Smart cities increasingly rely on autonomous, data-driven decision systems to coordinate critical urban operations, including mobility management [26,27], energy distribution [28,29], public safety monitoring [13,30], environmental sustainability [3,31], healthcare logistics [32,33,34], and long-term infrastructure planning [18,35]. Advances in artificial intelligence, reinforcement learning, and computer vision have enabled substantial performance improvements across these domains [26,36,37,38]. Despite these advances, recurring structural limitations are evident across deployments, particularly in the limited integration of governance-related objectives such as public accountability [23], social equity [16,39], sustainability [2,4,5], and transparent decision logic [13,40].

This pattern reveals a structural misalignment between algorithmic optimization objectives and the societal, regulatory, and ethical requirements of urban governance. Recent surveys indicate that contemporary smart-city AI deployments predominantly emphasize efficiency and throughput metrics, while governance integration, fairness considerations, sustainability alignment, and citizen-centric accountability mechanisms remain underrepresented [41,42]. Rather than reiterating general concerns, the following subsections formalize these deficiencies into explicit capability gaps.
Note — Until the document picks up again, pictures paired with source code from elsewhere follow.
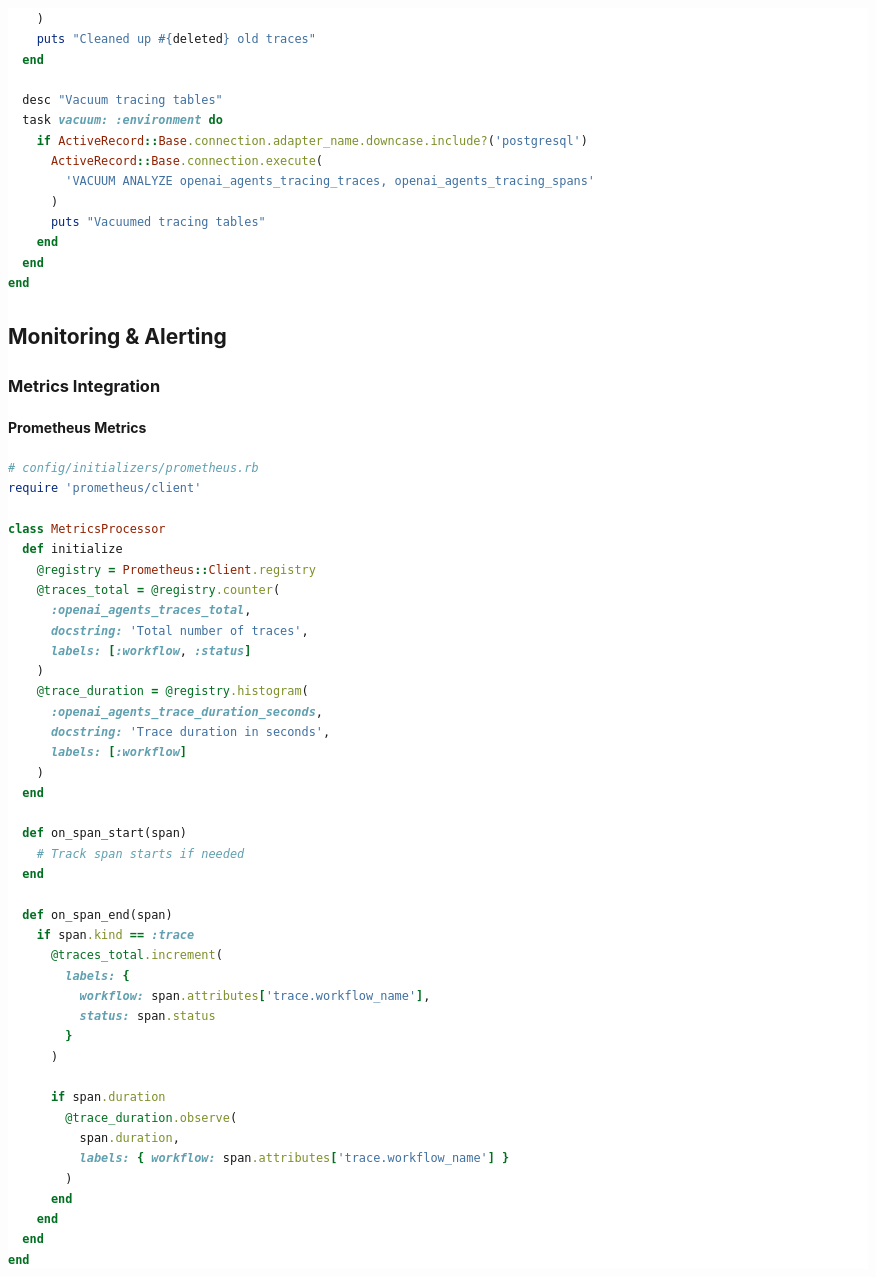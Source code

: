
 ```ruby
    )
    puts "Cleaned up #{deleted} old traces"
  end
  
  desc "Vacuum tracing tables"
  task vacuum: :environment do
    if ActiveRecord::Base.connection.adapter_name.downcase.include?('postgresql')
      ActiveRecord::Base.connection.execute(
        'VACUUM ANALYZE openai_agents_tracing_traces, openai_agents_tracing_spans'
      )
      puts "Vacuumed tracing tables"
    end
  end
end
```

## Monitoring & Alerting

### Metrics Integration

#### Prometheus Metrics
```ruby
# config/initializers/prometheus.rb
require 'prometheus/client'

class MetricsProcessor
  def initialize
    @registry = Prometheus::Client.registry
    @traces_total = @registry.counter(
      :openai_agents_traces_total,
      docstring: 'Total number of traces',
      labels: [:workflow, :status]
    )
    @trace_duration = @registry.histogram(
      :openai_agents_trace_duration_seconds,
      docstring: 'Trace duration in seconds',
      labels: [:workflow]
    )
  end
  
  def on_span_start(span)
    # Track span starts if needed
  end
  
  def on_span_end(span)
    if span.kind == :trace
      @traces_total.increment(
        labels: { 
          workflow: span.attributes['trace.workflow_name'],
          status: span.status 
        }
      )
      
      if span.duration
        @trace_duration.observe(
          span.duration,
          labels: { workflow: span.attributes['trace.workflow_name'] }
        )
      end
    end
  end
end
```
3.1. Why Governance Must Become a Primary Optimization Objective

Urban policy decisions differ from classical engineering optimization in that they directly affect public welfare, require explicit justification, and involve inherently conflicting objectives that must remain transparent and auditable. Despite these realities, many AI-driven city systems continue to optimize operational key performance indicators (KPIs) such as latency, throughput, or resource utilization [15,20,43,44], while treating governance constraints as offline checks or post-deployment evaluation criteria [13,23,40]. This disconnect underscores the need to elevate governance to a primary optimization objective in urban AI systems.

3.2. Systemic Limitations of Existing Smart City AI Approaches

A cross-domain analysis of smart-city AI literature reveals five recurring and structural limitations that hinder responsible urban decision-making.

First, many reinforcement learning formulations rely on scalarized or manually weighted objectives, collapsing multi-dimensional societal trade-offs into a single reward signal [11,43,44]. This practice introduces hidden policy bias and obscures the rationale behind trade-off decisions. Second, governance-aware reward shaping is largely absent: sustainability, fairness, accountability, and social impact are rarely encoded during policy learning, leading AI systems to learn efficient yet potentially inequitable or unsustainable behaviors [2,11,39]. Third, policy interpretability and auditability remain limited. Few systems expose Pareto trade-offs or decision rationales in a form suitable for regulatory review or public accountability [13,23,40].

Fourth, pre-deployment policy stress testing is uncommon. While DTs and simulators are widely used to model infrastructure behavior, they are rarely integrated as validation checkpoints for reinforcement learning policies, allowing unsafe or non-compliant decisions to reach deployment without governance assurance [22,45,46]. Finally, many solutions remain domain-isolated, optimizing traffic, energy, safety, or environment independently, without a unified view of system-wide governance trade-offs [4,6,29].

An alternative strategy for prioritizing structural limitations or governance contributions involves multi-criteria decision-making methods such as the Analytic Hierarchy Process (AHP). AHP can assist municipal stakeholders in assigning structured pairwise preference weights to governance dimensions, thereby supporting strategic prioritization in complex urban systems [47,48,49,50]. While MORL-SGF preserves objective independence during learning, AHP-style post-learning preference structuring may complement Pareto-based selection by guiding final policy choice under stakeholder-defined priorities. This integration remains a promising direction for future research.

3.3. Research Gaps

Addressing the above limitations requires explicit capability targets that are currently missing from the literature. First, there is a lack of true Pareto-based multi-objective policy learning, where trade-offs remain transparent rather than being implicitly resolved through scalarization. Second, governance-aware reward modeling—explicitly encoding ESG, SDG, fairness, and sustainability objectives during learning—is largely absent. Third, explainable policy trade-offs suitable for public audit and regulatory approval are rarely supported. Fourth, DT environments are underutilized as policy sandboxing platforms for high-stress, pre-deployment validation. Finally, cross-domain generalization remains limited, with no unified governance layer capable of orchestrating decisions across mobility, energy, safety, and environmental systems.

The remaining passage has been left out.